Greg Turner credits the New Zealand Open for changing his career.
The two-time champion, who played his first competitive tournament in eight years recently at the Harewood Open on the Charles Tour, has taken his comeback a step further by signing up for the New Zealand Open at the Clearwater Golf Club from November 22 -25.
The 49-year-old, who plans to join the Senior European Tour in 2013 when he turns 50, is playing his first New Zealand Open in 10 years.
He last played in 2002 at Paraparaumu Beach when World No 1 Tiger Woods made a controversial appearance.
The four-time winner on the European Tour retired from professional golf in 2004 to spend more time with his family.
He has since forged a successful course design business with Scott Macpherson called Turner-Macpherson design.
He was quick to temper any expectation or prospects of becoming a three-time champion at New Zealand's premier golf tournament.
"It would be incredibly optimistic to suggest that I would be in contention to win. I would be happy if I made the cut," said Turner from his home in Central Otago.
"But I guess golf is a funny game and you never know. I never thought I would play the New Zealand Open again so it should be an interesting week."
In his time away from the game Turner has had plenty of time to reflect and he said winning the New Zealand Open at Paraparaumu in 1989 and Middlemore in 1997 were both significant moments in his life.
"The win in 1989 at Paraparaumu was huge really and a massive turning point for me," he said.
"I was having a really tough couple of years and was struggling with a swing change that I had been working on since May that year. I was really battling and my confidence was really low. That win turned everything around and helped me see the light at the end of the tunnel.
"It is impossible to overstate how important that win was for me - it changed my whole career really.
"I went from being short of confidence in a swing change to winning the NZ Open and then I went to the World Cup of Golf in Europe with Simon Owen and we played really well to finish sixth and then I went to European Tour School and two weeks later got my card back. It was a massive turning point and I will always remember that moment when I won my first New Zealand Open.
"In 1997 - I just remember playing really well all week and that week was the catalyst to me playing some of the best golf in my career. I won late in '97 and went onto play in The Presidents Cup which was one of the standout moments of my career."

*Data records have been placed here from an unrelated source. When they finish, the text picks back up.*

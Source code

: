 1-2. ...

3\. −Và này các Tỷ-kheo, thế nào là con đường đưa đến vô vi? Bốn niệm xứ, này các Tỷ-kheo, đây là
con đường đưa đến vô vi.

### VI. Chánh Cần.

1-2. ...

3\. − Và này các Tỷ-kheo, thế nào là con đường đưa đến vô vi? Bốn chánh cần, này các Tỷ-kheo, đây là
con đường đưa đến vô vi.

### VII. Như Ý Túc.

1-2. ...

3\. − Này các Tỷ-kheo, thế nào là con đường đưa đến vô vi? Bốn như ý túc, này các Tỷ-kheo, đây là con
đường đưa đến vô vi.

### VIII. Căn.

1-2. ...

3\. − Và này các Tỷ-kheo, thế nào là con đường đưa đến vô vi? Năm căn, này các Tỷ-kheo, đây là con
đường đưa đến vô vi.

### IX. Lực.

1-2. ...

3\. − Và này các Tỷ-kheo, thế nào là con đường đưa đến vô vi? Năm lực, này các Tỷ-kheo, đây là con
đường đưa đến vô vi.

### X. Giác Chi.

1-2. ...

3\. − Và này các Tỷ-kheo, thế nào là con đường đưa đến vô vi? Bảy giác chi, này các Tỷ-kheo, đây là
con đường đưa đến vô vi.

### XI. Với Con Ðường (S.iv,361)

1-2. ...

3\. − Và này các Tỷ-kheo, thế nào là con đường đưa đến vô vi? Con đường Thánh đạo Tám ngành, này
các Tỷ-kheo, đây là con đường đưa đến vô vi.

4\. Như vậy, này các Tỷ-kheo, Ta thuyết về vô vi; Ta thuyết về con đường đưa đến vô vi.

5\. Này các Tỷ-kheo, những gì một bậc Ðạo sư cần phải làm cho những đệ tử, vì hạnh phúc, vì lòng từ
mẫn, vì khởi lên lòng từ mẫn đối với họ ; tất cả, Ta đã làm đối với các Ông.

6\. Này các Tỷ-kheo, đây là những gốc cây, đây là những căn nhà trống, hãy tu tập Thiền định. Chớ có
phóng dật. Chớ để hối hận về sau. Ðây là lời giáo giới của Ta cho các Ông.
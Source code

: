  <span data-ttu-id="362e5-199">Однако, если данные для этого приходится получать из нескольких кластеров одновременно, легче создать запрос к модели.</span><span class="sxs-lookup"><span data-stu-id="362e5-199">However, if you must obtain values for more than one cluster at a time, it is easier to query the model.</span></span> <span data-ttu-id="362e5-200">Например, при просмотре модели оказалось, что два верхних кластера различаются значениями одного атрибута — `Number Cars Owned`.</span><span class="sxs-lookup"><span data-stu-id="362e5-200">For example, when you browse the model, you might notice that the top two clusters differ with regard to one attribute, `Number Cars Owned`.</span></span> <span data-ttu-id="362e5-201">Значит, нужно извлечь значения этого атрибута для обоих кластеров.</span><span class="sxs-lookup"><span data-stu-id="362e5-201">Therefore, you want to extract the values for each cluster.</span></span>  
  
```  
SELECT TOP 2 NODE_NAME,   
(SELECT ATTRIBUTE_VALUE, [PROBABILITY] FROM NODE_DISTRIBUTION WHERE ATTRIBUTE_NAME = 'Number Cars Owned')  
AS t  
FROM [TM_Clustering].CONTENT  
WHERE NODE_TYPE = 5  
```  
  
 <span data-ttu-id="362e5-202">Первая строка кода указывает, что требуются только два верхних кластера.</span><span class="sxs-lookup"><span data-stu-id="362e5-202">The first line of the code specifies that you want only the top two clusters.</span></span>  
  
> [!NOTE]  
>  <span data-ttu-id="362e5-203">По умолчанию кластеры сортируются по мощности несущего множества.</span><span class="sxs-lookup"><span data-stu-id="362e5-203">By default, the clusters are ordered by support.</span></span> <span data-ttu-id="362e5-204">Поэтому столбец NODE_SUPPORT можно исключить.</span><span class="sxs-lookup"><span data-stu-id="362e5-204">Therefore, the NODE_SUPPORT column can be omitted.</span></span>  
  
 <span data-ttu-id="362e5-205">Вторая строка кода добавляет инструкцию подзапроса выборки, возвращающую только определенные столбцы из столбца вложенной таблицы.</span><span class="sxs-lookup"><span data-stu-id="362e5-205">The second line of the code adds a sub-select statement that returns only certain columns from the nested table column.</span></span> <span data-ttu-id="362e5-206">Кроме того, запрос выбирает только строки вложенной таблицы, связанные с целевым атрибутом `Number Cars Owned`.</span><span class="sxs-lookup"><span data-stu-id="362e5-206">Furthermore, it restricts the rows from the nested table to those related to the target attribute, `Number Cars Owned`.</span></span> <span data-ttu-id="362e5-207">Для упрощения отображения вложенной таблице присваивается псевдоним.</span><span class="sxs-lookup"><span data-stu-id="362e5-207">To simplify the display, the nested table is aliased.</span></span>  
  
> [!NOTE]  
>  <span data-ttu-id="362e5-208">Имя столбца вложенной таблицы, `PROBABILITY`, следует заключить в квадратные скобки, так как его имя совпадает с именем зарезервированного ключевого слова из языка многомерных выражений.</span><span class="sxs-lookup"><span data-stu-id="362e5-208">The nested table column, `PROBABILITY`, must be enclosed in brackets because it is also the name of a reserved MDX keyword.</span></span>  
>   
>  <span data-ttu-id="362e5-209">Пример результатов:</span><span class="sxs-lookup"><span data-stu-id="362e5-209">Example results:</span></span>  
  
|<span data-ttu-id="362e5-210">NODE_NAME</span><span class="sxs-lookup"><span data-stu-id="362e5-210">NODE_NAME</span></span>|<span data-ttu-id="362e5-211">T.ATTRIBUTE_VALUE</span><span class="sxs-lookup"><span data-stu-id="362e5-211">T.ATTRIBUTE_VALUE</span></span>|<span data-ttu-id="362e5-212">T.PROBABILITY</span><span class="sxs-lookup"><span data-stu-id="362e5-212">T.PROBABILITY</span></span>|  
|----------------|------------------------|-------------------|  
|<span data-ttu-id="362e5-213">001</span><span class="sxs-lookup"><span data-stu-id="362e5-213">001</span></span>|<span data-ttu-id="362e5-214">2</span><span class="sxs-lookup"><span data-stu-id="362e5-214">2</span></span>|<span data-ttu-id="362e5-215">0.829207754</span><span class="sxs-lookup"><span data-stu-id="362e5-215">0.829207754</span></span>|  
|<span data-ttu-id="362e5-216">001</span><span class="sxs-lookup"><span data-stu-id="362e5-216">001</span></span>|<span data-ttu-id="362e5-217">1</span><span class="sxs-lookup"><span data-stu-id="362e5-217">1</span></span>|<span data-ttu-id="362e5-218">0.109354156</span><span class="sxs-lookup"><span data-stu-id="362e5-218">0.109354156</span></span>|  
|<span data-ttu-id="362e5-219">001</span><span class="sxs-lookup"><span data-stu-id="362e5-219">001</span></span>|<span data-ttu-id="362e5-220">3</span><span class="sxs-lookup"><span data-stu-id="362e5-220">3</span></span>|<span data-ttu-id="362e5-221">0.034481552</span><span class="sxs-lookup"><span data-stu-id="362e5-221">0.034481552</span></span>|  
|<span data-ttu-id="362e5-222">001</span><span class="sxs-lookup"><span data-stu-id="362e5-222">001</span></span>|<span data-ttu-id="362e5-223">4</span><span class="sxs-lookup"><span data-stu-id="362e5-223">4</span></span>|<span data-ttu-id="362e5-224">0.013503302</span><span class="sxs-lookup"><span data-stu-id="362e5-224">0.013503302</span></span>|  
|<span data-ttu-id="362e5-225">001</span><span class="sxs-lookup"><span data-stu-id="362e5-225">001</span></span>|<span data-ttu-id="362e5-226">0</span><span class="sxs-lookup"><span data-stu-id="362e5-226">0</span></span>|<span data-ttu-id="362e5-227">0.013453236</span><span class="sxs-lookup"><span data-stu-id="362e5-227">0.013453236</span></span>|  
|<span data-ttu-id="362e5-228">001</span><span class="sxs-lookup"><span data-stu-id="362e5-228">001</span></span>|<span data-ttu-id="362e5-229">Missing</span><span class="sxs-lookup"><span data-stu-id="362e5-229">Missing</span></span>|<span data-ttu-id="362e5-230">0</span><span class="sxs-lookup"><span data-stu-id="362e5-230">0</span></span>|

Turner, in his low-key way, said he is not entirely sure what has inspired him to play the New Zealand Open.
"It's a big event, an important event and it's going to be great to test myself in that environment. You can't create those circumstances without playing big events and that is what I am looking for."
Turner already holds a special place in New Zealand golf history. Sir Bob Charles, who won the title four times (1954, '66, '70 and '73), is the only Kiwi to have won more titles in the post-war era.